A Amazônia impossível de rotular

Acompanhe importantes debates sobre a economia da Amazônia trazidos pelo Dr. Augusto Rocha.

Este conteúdo foi produzido pelo colunista Augusto Rocha, professor associado da Universidade Federal do Amazonas (UFAM) e diretor adjunto da Federação das Indústrias do Estado do Amazonas

O escritor moçambicano Mia Couto costuma deliberar sobre a profunda diversidade e as complexidades da África, que tipicamente é percebida como única. Padecemos na Amazônia de um fenômeno semelhante, onde nossas diferenças entre Estados Amazônicos são um tesouro e, mesmo entre nós, pouco nos conhecemos e poucos nos reconhecemos. Prevalece uma visão hegemônica, como se a Amazônia fosse uma, mas são muitas e suas culturas trocam experiências na velocidade e nos ritmos dos rios.

Há pouco de verdadeiramente tradicional na Amazônia, pois os índios (ou povos originários) e as suas culturas podem ser mesclados com os “ocupantes”, mas isso se dá em um nível superficial, pois os hábitos mútuos são percebidos numa relação ocupantes colonizadores e não como ocupantes irmãos ou de integração harmônica. Quando se fala em industrialização na região, prevalece a lógica da indústria de fora e desconectada dos recursos locais ou da industrialização de baixa escala, dos recursos naturais, salvo nas ondas destruidoras da mineração ou da agricultura extensiva.
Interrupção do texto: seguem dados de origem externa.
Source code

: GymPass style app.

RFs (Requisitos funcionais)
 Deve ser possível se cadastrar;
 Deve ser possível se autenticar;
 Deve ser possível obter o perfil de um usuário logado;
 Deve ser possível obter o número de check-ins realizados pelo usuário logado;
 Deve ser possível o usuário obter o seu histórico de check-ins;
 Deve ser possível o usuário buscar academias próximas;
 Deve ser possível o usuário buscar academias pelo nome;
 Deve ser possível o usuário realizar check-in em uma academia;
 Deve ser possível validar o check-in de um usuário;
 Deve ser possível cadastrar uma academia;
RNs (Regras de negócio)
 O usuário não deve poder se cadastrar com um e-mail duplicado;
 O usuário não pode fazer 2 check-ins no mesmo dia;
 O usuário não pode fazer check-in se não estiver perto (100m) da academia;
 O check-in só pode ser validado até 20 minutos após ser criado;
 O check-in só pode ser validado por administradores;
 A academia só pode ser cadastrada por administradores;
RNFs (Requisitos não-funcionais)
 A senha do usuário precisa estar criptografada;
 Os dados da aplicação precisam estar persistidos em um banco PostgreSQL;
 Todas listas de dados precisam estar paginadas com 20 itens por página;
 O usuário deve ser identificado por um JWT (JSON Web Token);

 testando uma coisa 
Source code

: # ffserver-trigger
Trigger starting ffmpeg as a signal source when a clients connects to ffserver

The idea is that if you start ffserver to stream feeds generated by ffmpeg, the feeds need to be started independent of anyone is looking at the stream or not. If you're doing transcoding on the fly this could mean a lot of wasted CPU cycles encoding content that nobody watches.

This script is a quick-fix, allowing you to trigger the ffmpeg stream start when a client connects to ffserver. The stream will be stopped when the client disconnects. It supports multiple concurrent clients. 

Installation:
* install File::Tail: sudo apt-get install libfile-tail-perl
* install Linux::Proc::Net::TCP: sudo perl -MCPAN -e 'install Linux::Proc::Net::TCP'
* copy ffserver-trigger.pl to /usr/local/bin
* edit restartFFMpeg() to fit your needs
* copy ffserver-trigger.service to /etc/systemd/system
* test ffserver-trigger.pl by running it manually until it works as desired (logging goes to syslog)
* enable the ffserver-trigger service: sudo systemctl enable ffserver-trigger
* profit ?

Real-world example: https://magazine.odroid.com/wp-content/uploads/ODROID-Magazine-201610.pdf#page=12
Assim, rotular a grandiosidade da Amazônia como algo único é um equívoco. Há uma diversidade de “Amazônias” – poderíamos chamar assim no plural ou mesmo individualizar cada pequena origem, controlando os nomes e compreendendo suas singularidades. Relembrando Mia Couto, o “desenvolvimentês só convida a pensar o que já está pensado por outros”, onde “somos consumidores e não produtores de pensamento”. Enquanto a construção das Amazônias não for realizada pelas várias origens de identidade, vocações e diversidade, teremos métodos invasores e desconexos das culturas e das oportunidades locais.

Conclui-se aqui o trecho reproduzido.